Assignment:
Look for the word "subsection" in the data below, and copy every line that holds it.

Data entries

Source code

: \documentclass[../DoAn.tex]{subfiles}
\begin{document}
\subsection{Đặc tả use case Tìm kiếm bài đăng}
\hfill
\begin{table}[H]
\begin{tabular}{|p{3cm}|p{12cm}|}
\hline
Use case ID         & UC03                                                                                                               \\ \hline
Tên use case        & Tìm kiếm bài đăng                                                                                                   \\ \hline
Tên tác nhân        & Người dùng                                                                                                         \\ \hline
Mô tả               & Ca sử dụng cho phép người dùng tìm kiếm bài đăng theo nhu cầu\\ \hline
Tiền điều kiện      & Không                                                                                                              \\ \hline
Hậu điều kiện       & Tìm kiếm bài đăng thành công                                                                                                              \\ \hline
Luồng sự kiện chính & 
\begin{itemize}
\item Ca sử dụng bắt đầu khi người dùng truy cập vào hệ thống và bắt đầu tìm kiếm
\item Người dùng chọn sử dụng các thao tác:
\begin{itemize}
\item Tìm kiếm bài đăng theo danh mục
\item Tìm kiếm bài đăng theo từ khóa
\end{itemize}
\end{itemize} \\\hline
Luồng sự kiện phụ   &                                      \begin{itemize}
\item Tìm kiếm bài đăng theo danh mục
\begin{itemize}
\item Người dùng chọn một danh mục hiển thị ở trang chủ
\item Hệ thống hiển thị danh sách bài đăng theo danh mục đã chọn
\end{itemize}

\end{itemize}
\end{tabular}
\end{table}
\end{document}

---

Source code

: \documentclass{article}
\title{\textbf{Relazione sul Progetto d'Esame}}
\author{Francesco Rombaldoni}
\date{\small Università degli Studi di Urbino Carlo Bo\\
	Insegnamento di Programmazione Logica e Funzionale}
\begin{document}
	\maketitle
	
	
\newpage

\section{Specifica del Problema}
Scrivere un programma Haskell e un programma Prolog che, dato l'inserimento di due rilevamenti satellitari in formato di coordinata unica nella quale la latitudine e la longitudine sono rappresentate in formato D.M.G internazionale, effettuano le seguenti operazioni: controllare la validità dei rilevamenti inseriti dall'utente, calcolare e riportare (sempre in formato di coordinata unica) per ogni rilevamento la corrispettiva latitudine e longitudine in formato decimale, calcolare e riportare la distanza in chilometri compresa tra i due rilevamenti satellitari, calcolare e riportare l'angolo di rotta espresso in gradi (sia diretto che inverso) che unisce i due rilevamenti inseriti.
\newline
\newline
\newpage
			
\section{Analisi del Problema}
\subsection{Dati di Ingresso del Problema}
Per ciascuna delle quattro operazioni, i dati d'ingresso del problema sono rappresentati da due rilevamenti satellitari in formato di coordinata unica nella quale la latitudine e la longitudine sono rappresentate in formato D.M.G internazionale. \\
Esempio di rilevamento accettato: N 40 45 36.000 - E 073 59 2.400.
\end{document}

---

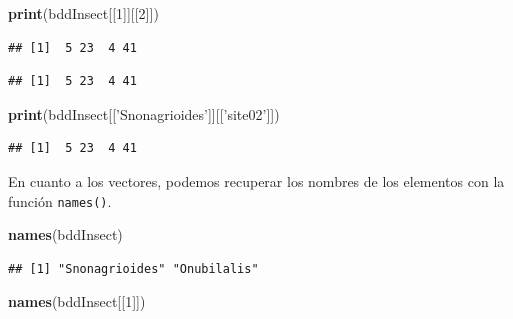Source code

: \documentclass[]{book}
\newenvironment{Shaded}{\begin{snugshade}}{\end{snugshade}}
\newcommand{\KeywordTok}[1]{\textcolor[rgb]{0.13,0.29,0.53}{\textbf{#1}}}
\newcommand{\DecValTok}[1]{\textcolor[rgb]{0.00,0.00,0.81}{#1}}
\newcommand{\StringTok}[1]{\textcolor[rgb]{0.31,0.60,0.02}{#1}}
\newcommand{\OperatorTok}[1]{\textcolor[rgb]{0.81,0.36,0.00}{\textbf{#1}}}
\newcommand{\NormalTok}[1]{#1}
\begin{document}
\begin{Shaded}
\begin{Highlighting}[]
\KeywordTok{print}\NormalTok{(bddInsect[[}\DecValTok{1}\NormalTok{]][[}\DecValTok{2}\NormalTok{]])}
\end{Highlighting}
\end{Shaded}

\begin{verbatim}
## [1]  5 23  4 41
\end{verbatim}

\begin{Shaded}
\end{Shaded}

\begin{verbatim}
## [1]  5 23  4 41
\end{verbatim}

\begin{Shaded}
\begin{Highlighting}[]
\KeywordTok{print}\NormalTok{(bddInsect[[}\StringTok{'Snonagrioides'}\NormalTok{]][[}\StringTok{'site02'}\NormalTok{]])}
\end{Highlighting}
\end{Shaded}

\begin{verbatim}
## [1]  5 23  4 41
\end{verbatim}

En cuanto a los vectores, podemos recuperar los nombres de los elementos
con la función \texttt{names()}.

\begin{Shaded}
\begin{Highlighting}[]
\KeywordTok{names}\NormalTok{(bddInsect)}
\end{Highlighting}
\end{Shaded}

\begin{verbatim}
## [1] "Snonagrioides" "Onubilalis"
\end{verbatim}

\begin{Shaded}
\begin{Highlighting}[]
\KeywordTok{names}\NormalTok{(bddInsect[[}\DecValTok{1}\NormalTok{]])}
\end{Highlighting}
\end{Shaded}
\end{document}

Result for this task:
\subsection{Đặc tả use case Tìm kiếm bài đăng}
\subsection{Dati di Ingresso del Problema}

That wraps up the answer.